===== Data to process

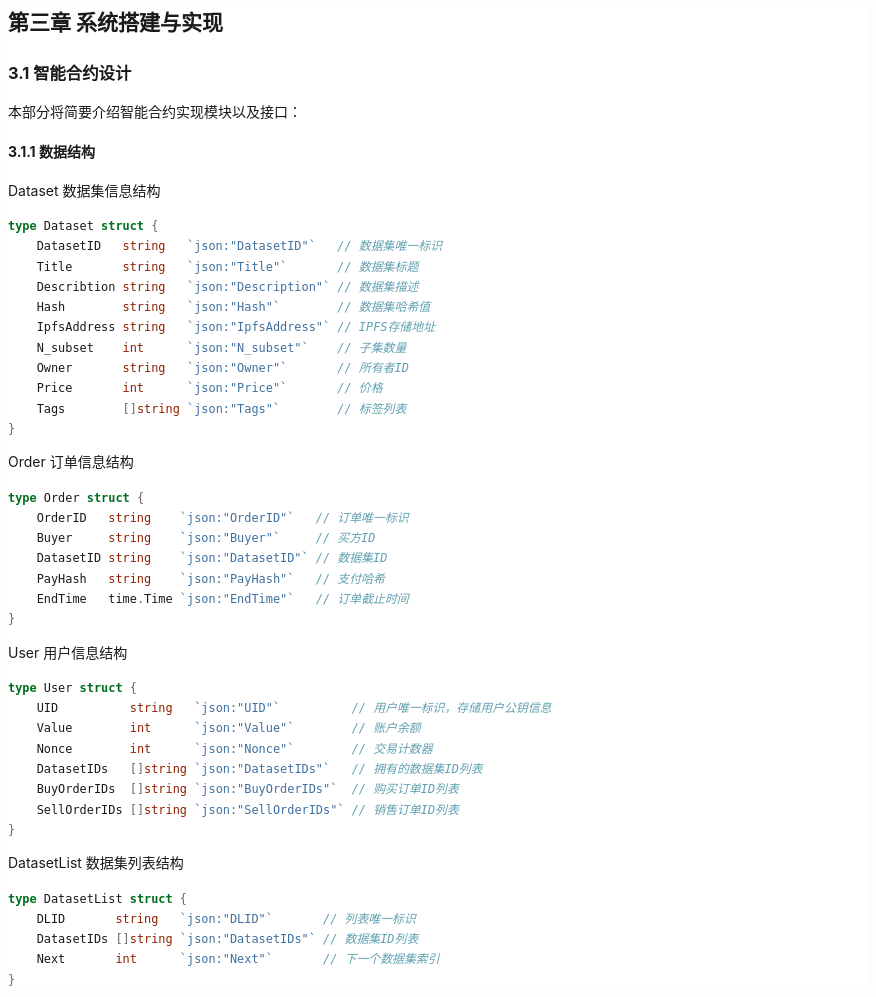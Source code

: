 



## 第三章 系统搭建与实现

### 3.1 智能合约设计

本部分将简要介绍智能合约实现模块以及接口：

#### 3.1.1 数据结构

Dataset 数据集信息结构

```go
type Dataset struct {
    DatasetID   string   `json:"DatasetID"`   // 数据集唯一标识
    Title       string   `json:"Title"`       // 数据集标题
    Describtion string   `json:"Description"` // 数据集描述
    Hash        string   `json:"Hash"`        // 数据集哈希值
    IpfsAddress string   `json:"IpfsAddress"` // IPFS存储地址
    N_subset    int      `json:"N_subset"`    // 子集数量
    Owner       string   `json:"Owner"`       // 所有者ID
    Price       int      `json:"Price"`       // 价格
    Tags        []string `json:"Tags"`        // 标签列表
}

```

Order 订单信息结构

```go
type Order struct {
    OrderID   string    `json:"OrderID"`   // 订单唯一标识
    Buyer     string    `json:"Buyer"`     // 买方ID
    DatasetID string    `json:"DatasetID"` // 数据集ID
    PayHash   string    `json:"PayHash"`   // 支付哈希
    EndTime   time.Time `json:"EndTime"`   // 订单截止时间
}
```

User 用户信息结构

```go
type User struct {
    UID          string   `json:"UID"`          // 用户唯一标识，存储用户公钥信息
    Value        int      `json:"Value"`        // 账户余额
    Nonce        int      `json:"Nonce"`        // 交易计数器
    DatasetIDs   []string `json:"DatasetIDs"`   // 拥有的数据集ID列表
    BuyOrderIDs  []string `json:"BuyOrderIDs"`  // 购买订单ID列表
    SellOrderIDs []string `json:"SellOrderIDs"` // 销售订单ID列表
}
```

DatasetList 数据集列表结构

```go
type DatasetList struct {
    DLID       string   `json:"DLID"`       // 列表唯一标识
    DatasetIDs []string `json:"DatasetIDs"` // 数据集ID列表
    Next       int      `json:"Next"`       // 下一个数据集索引
}
```
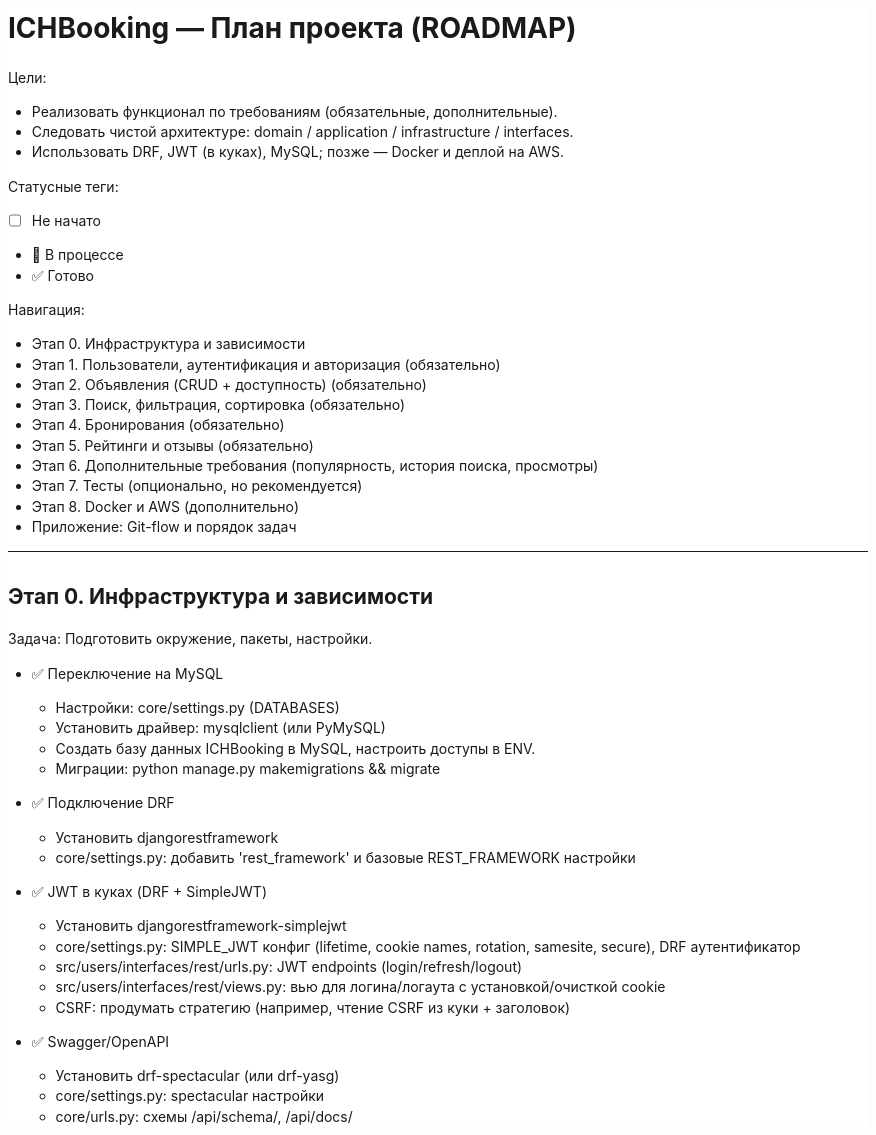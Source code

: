 # ICHBooking — План проекта (ROADMAP)

Цели:

- Реализовать функционал по требованиям (обязательные, дополнительные).
- Следовать чистой архитектуре: domain / application / infrastructure / interfaces.
- Использовать DRF, JWT (в куках), MySQL; позже — Docker и деплой на AWS.

Статусные теги:

- [ ] Не начато
- 🔄 В процессе
- ✅ Готово

Навигация:

- Этап 0. Инфраструктура и зависимости
- Этап 1. Пользователи, аутентификация и авторизация (обязательно)
- Этап 2. Объявления (CRUD + доступность) (обязательно)
- Этап 3. Поиск, фильтрация, сортировка (обязательно)
- Этап 4. Бронирования (обязательно)
- Этап 5. Рейтинги и отзывы (обязательно)
- Этап 6. Дополнительные требования (популярность, история поиска, просмотры)
- Этап 7. Тесты (опционально, но рекомендуется)
- Этап 8. Docker и AWS (дополнительно)
- Приложение: Git-flow и порядок задач

---

## Этап 0. Инфраструктура и зависимости

Задача: Подготовить окружение, пакеты, настройки.

- ✅ Переключение на MySQL
    - Настройки: core/settings.py (DATABASES)
    - Установить драйвер: mysqlclient (или PyMySQL)
    - Создать базу данных ICHBooking в MySQL, настроить доступы в ENV.
    - Миграции: python manage.py makemigrations && migrate

- ✅ Подключение DRF
    - Установить djangorestframework
    - core/settings.py: добавить 'rest_framework' и базовые REST_FRAMEWORK настройки

- ✅ JWT в куках (DRF + SimpleJWT)
    - Установить djangorestframework-simplejwt
    - core/settings.py: SIMPLE_JWT конфиг (lifetime, cookie names, rotation, samesite, secure), DRF аутентификатор
    - src/users/interfaces/rest/urls.py: JWT endpoints (login/refresh/logout)
    - src/users/interfaces/rest/views.py: вью для логина/логаута с установкой/очисткой cookie
    - CSRF: продумать стратегию (например, чтение CSRF из куки + заголовок)

- ✅ Swagger/OpenAPI
    - Установить drf-spectacular (или drf-yasg)
    - core/settings.py: spectacular настройки
    - core/urls.py: схемы /api/schema/, /api/docs/

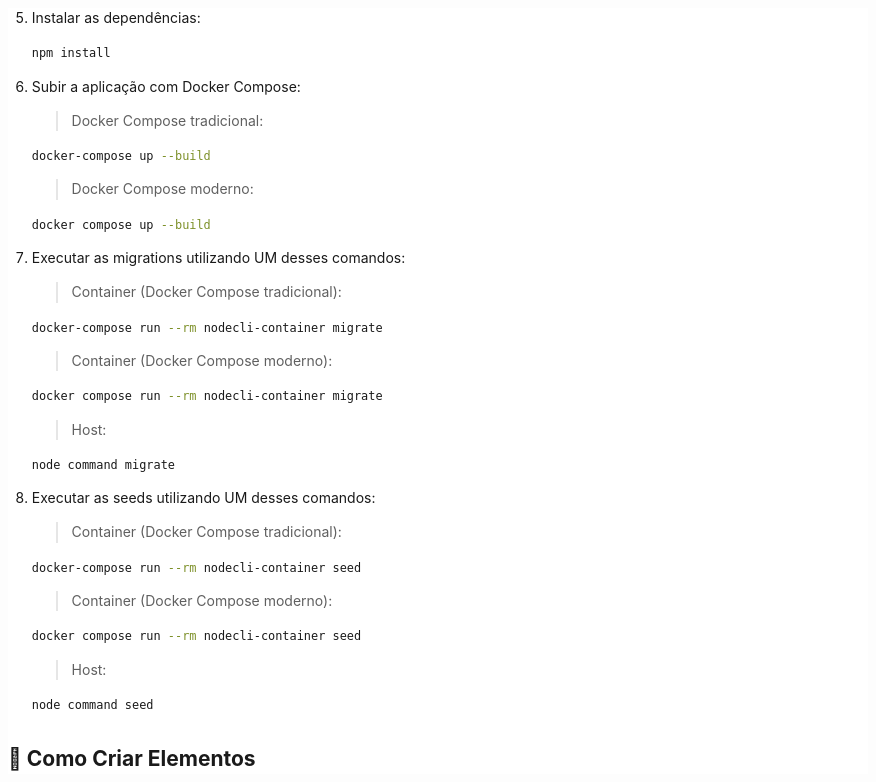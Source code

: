 5. Instalar as dependências:

   ```sh
   npm install
   ```

6. Subir a aplicação com Docker Compose:

   > Docker Compose tradicional:

   ```sh
   docker-compose up --build
   ```

   > Docker Compose moderno:

   ```sh
   docker compose up --build
   ```

7. Executar as migrations utilizando UM desses comandos:

   > Container (Docker Compose tradicional):

   ```sh
   docker-compose run --rm nodecli-container migrate
   ```

   > Container (Docker Compose moderno):

   ```sh
   docker compose run --rm nodecli-container migrate
   ```

   > Host:

   ```sh
   node command migrate
   ```

8. Executar as seeds utilizando UM desses comandos:

   > Container (Docker Compose tradicional):

   ```sh
   docker-compose run --rm nodecli-container seed
   ```

   > Container (Docker Compose moderno):

   ```sh
   docker compose run --rm nodecli-container seed
   ```

   > Host:

   ```sh
   node command seed
   ```

## 🚀 Como Criar Elementos <a name="como-criar-elementos"></a>
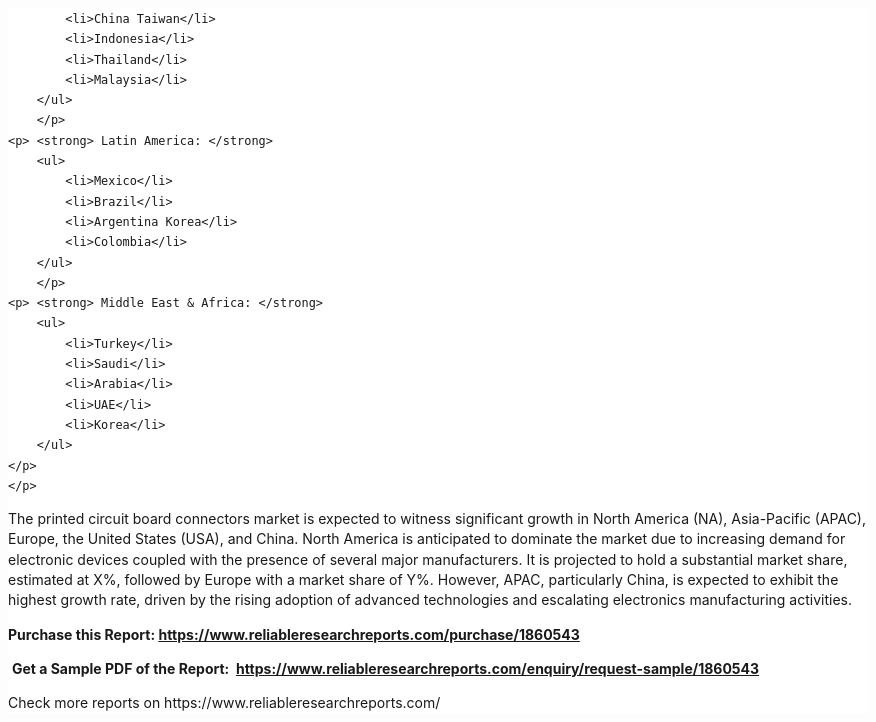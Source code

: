             <li>China Taiwan</li>
            <li>Indonesia</li>
            <li>Thailand</li>
            <li>Malaysia</li>
        </ul>
        </p> 
    <p> <strong> Latin America: </strong>
        <ul>
            <li>Mexico</li>
            <li>Brazil</li>
            <li>Argentina Korea</li>
            <li>Colombia</li>
        </ul>
        </p> 
    <p> <strong> Middle East & Africa: </strong>
        <ul>
            <li>Turkey</li>
            <li>Saudi</li>
            <li>Arabia</li>
            <li>UAE</li>
            <li>Korea</li>
        </ul>
    </p>
    </p>
<p><p>The printed circuit board connectors market is expected to witness significant growth in North America (NA), Asia-Pacific (APAC), Europe, the United States (USA), and China. North America is anticipated to dominate the market due to increasing demand for electronic devices coupled with the presence of several major manufacturers. It is projected to hold a substantial market share, estimated at X%, followed by Europe with a market share of Y%. However, APAC, particularly China, is expected to exhibit the highest growth rate, driven by the rising adoption of advanced technologies and escalating electronics manufacturing activities.</p></p>
<p><strong>Purchase this Report: <a href="https://www.reliableresearchreports.com/purchase/1860543">https://www.reliableresearchreports.com/purchase/1860543</a></strong></p>
<p>&nbsp;<strong>Get a Sample PDF of the Report:&nbsp;&nbsp;<a href="https://www.reliableresearchreports.com/enquiry/request-sample/1860543">https://www.reliableresearchreports.com/enquiry/request-sample/1860543</a></strong></p>
<p><strong></strong></p>
<p>Check more reports on https://www.reliableresearchreports.com/</p>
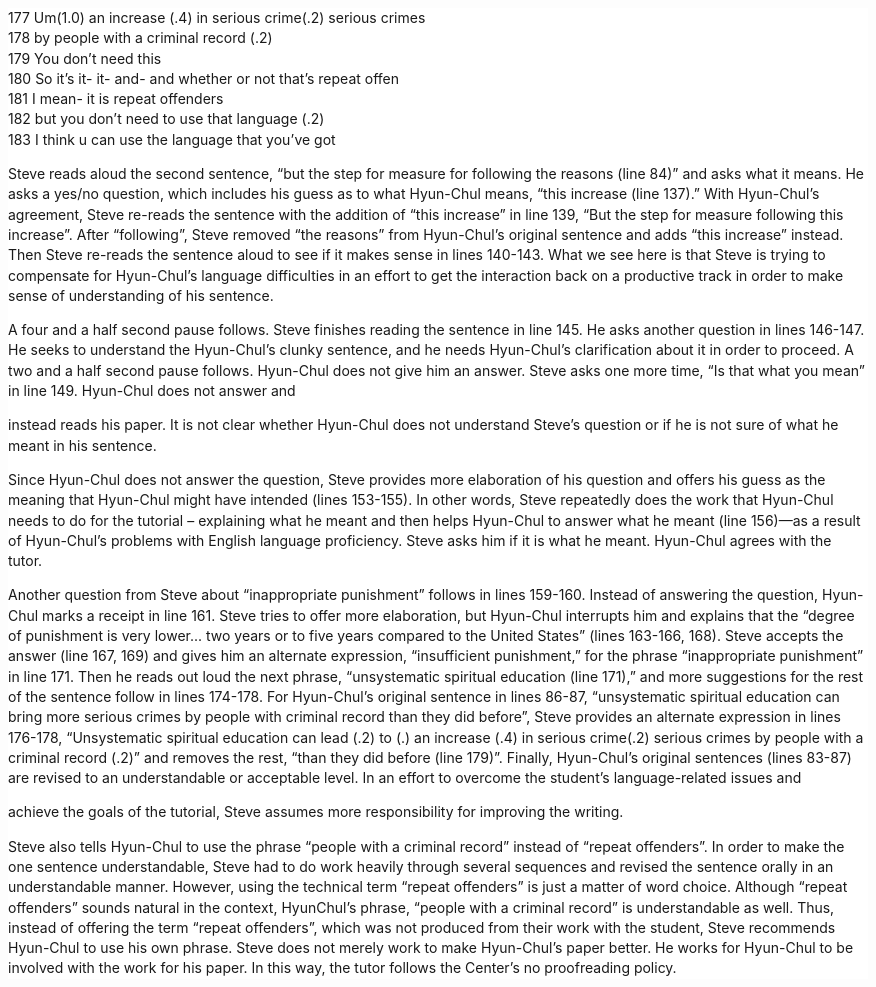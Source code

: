 177 $\mathrm { U m } ( 1 . 0 )$ an increase (.4) in serious crime(.2) serious crimes   
178 by people with a criminal record (.2)   
179 You don’t need this   
180 So it’s it- it- and- and whether or not that’s repeat offen   
181 I mean- it is repeat offenders   
182 but you don’t need to use that language (.2)   
183 I think u can use the language that you’ve got

Steve reads aloud the second sentence, “but the step for measure for following the reasons (line 84)” and asks what it means. He asks a yes/no question, which includes his guess as to what Hyun-Chul means, “this increase (line 137).” With Hyun-Chul’s agreement, Steve re-reads the sentence with the addition of “this increase” in line 139, “But the step for measure following this increase”. After “following”, Steve removed “the reasons” from Hyun-Chul’s original sentence and adds “this increase” instead. Then Steve re-reads the sentence aloud to see if it makes sense in lines 140-143. What we see here is that Steve is trying to compensate for Hyun-Chul’s language difficulties in an effort to get the interaction back on a productive track in order to make sense of understanding of his sentence.

A four and a half second pause follows. Steve finishes reading the sentence in line 145. He asks another question in lines 146-147. He seeks to understand the Hyun-Chul’s clunky sentence, and he needs Hyun-Chul’s clarification about it in order to proceed. A two and a half second pause follows. Hyun-Chul does not give him an answer. Steve asks one more time, “Is that what you mean” in line 149. Hyun-Chul does not answer and

instead reads his paper. It is not clear whether Hyun-Chul does not understand Steve’s question or if he is not sure of what he meant in his sentence.

Since Hyun-Chul does not answer the question, Steve provides more elaboration of his question and offers his guess as the meaning that Hyun-Chul might have intended (lines 153-155). In other words, Steve repeatedly does the work that Hyun-Chul needs to do for the tutorial – explaining what he meant and then helps Hyun-Chul to answer what he meant (line 156)—as a result of Hyun-Chul’s problems with English language proficiency. Steve asks him if it is what he meant. Hyun-Chul agrees with the tutor.

Another question from Steve about “inappropriate punishment” follows in lines 159-160. Instead of answering the question, Hyun-Chul marks a receipt in line 161. Steve tries to offer more elaboration, but Hyun-Chul interrupts him and explains that the “degree of punishment is very lower... two years or to five years compared to the United States” (lines 163-166, 168). Steve accepts the answer (line 167, 169) and gives him an alternate expression, “insufficient punishment,” for the phrase “inappropriate punishment” in line 171. Then he reads out loud the next phrase, “unsystematic spiritual education (line 171),” and more suggestions for the rest of the sentence follow in lines 174-178. For Hyun-Chul’s original sentence in lines 86-87, “unsystematic spiritual education can bring more serious crimes by people with criminal record than they did before”, Steve provides an alternate expression in lines 176-178, “Unsystematic spiritual education can lead (.2) to (.) an increase (.4) in serious crime(.2) serious crimes by people with a criminal record (.2)” and removes the rest, “than they did before (line 179)”. Finally, Hyun-Chul’s original sentences (lines 83-87) are revised to an understandable or acceptable level. In an effort to overcome the student’s language-related issues and

achieve the goals of the tutorial, Steve assumes more responsibility for improving the writing.

Steve also tells Hyun-Chul to use the phrase “people with a criminal record” instead of “repeat offenders”. In order to make the one sentence understandable, Steve had to do work heavily through several sequences and revised the sentence orally in an understandable manner. However, using the technical term “repeat offenders” is just a matter of word choice. Although “repeat offenders” sounds natural in the context, HyunChul’s phrase, “people with a criminal record” is understandable as well. Thus, instead of offering the term “repeat offenders”, which was not produced from their work with the student, Steve recommends Hyun-Chul to use his own phrase. Steve does not merely work to make Hyun-Chul’s paper better. He works for Hyun-Chul to be involved with the work for his paper. In this way, the tutor follows the Center’s no proofreading policy.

==========

# Work required:
Look above for every line with the word "desses" and copy it.

# Output of the task:
7. Executar as migrations utilizando UM desses comandos:
8. Executar as seeds utilizando UM desses comandos:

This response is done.